Direcktor: Manfred-Lucas Luderer

 

A new military regime started in Brazil in 1964 with a coup d'état supported by the Brazilian elite, the industrialists, the military, as well as by the United States,[7] Boal’s teachings were controversial, and as a cultural activist he was seen as a threat by the Brazilian military regime. In 1971, Boal was kidnapped off the street, arrested, tortured, and eventually exiled to Argentina,[8] where he stayed for five years. During those five years, Boal published two books: Torquemada (1971) and his much acclaimed Theatre of the Oppressed (1973). Torquemada is about the Brazilian military regime's systematic use of torture in prison.[9] Boal takes the name of the leading figure of the Spanish Inquisition, Tomas de Torquemada as an example of historical forms of systematic torture. In Theatre of the Oppressed Boal develops a theatrical method based on Pedagogy of the Oppressed, a book by the Brazilian educator and writer Paulo Freire (who was also a good friend of Boal).[10]

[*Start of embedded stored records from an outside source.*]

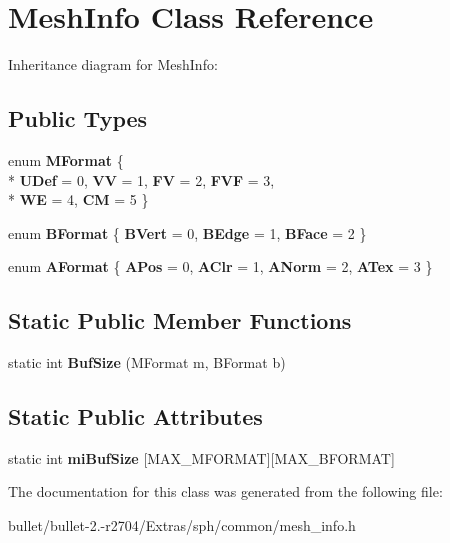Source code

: \hypertarget{class_mesh_info}{\section{Mesh\+Info Class Reference}
\label{class_mesh_info}
}


Inheritance diagram for Mesh\+Info\+:
\subsection*{Public Types}
\begin{DoxyCompactItemize}
\item 
\hypertarget{class_mesh_info_aa673bc82a79f19948cf1fc81991d97e7}{enum {\bfseries M\+Format} \{ \\*
{\bfseries U\+Def} = 0, 
{\bfseries V\+V} = 1, 
{\bfseries F\+V} = 2, 
{\bfseries F\+V\+F} = 3, 
\\*
{\bfseries W\+E} = 4, 
{\bfseries C\+M} = 5
 \}}\label{class_mesh_info_aa673bc82a79f19948cf1fc81991d97e7}

\item 
\hypertarget{class_mesh_info_a9db99dcf8dc3dbf8a97c22a21975de56}{enum {\bfseries B\+Format} \{ {\bfseries B\+Vert} = 0, 
{\bfseries B\+Edge} = 1, 
{\bfseries B\+Face} = 2
 \}}\label{class_mesh_info_a9db99dcf8dc3dbf8a97c22a21975de56}

\item 
\hypertarget{class_mesh_info_ae0a931e62c0be7d32906f687bc74a8fc}{enum {\bfseries A\+Format} \{ {\bfseries A\+Pos} = 0, 
{\bfseries A\+Clr} = 1, 
{\bfseries A\+Norm} = 2, 
{\bfseries A\+Tex} = 3
 \}}\label{class_mesh_info_ae0a931e62c0be7d32906f687bc74a8fc}

\end{DoxyCompactItemize}
\subsection*{Static Public Member Functions}
\begin{DoxyCompactItemize}
\item 
\hypertarget{class_mesh_info_a5176b78544688478fc9ec91b90a2d65c}{static int {\bfseries Buf\+Size} (M\+Format m, B\+Format b)}\label{class_mesh_info_a5176b78544688478fc9ec91b90a2d65c}

\end{DoxyCompactItemize}
\subsection*{Static Public Attributes}
\begin{DoxyCompactItemize}
\item 
\hypertarget{class_mesh_info_aa28f6a6f25e47894696cbfaa9cb95c51}{static int {\bfseries mi\+Buf\+Size} \mbox{[}M\+A\+X\+\_\+\+M\+F\+O\+R\+M\+A\+T\mbox{]}\mbox{[}M\+A\+X\+\_\+\+B\+F\+O\+R\+M\+A\+T\mbox{]}}\label{class_mesh_info_aa28f6a6f25e47894696cbfaa9cb95c51}

\end{DoxyCompactItemize}


The documentation for this class was generated from the following file\+:\begin{DoxyCompactItemize}
\item 
bullet/bullet-\/2.-\/r2704/\+Extras/sph/common/mesh\+\_\+info.\+h\end{DoxyCompactItemize}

Boal's method (which has been implemented in various communities around the world) seeks to transform audiences into active participants in the theatrical experience. Boal argues that traditional theatre is oppressive since spectators usually do not get a chance to express themselves, and that a collaboration between both parties, in contrast allows spectators to perform actions that are socially liberating. The method, as Boal liked to explain, seeks to transform spectators into "spect-actors."[11] When the political climate in Brazil forced Boal into exile in 1971, he initially went to Peru and then Argentina, where he completed and published his seminal theoretical work The Theatre of the Oppressed and consolidated his consientização (consciousness-raising) theatre work based on the idea of Brazilian educationalist Paulo Freire.[12] Freire's methods were a revolt against the elitist "top-down" approach to education and he advocated critical awareness based education models. Boal's work in Peru with the ALFIN project, a movement which sought to use a range of languages including "artistic languages" to eradicate illiteracy, developed his ideas and methodology away from the agit-prop of his Brazilian Arena Theatre days and sought to engage theatre as a pedagogical tool. Crucial to this time was Boal's attempts to break down the divisions between spectator and actor. It is around this time that invented the term "spect-actor", a term that he saw as establishing the frameworks within which he wished to work.[13] He saw that the passivity of the spectator could be broken down by the following steps by which the spectator becomes the spect-actor: 1) Knowing the body (by body he means both the individual "body" and the collective "body" in a Marxist sense) 2) Making the body expressive 3) Using theatre as a language 4) Using theatre as discourse

 

While Boal was in exile, his very close friend and Brazilian musician Chico Buarque wrote him a letter that would later result in the Chorinho hit called "Meu Caro Amigo" or "My Dear Friend" (1976). In this song, Buarque tells his friend about the situation in Brazil at the time, addressing the military dictatorship in a very subtle but clever way (due to censorship issues, many artists could not express themselves freely).[14] The melody of the song is very happy and upbeat while the lyrics explain:

My dear friend, please forgive me, if I can’t pay you a visit, but since I found someone to carry a message, I’m sending you news on this tape. Here we play football, there’s lots of samba, lots of choro and rock’n'roll. Some days it rains, some days it’s sunny but I want to tell you that things here are pretty dark. Here, we’re wheeling and dealing for survival, and we’re only surviving because we’re stubborn. And everyone’s drinking because without cachaça, nobody survives this squeeze.[15]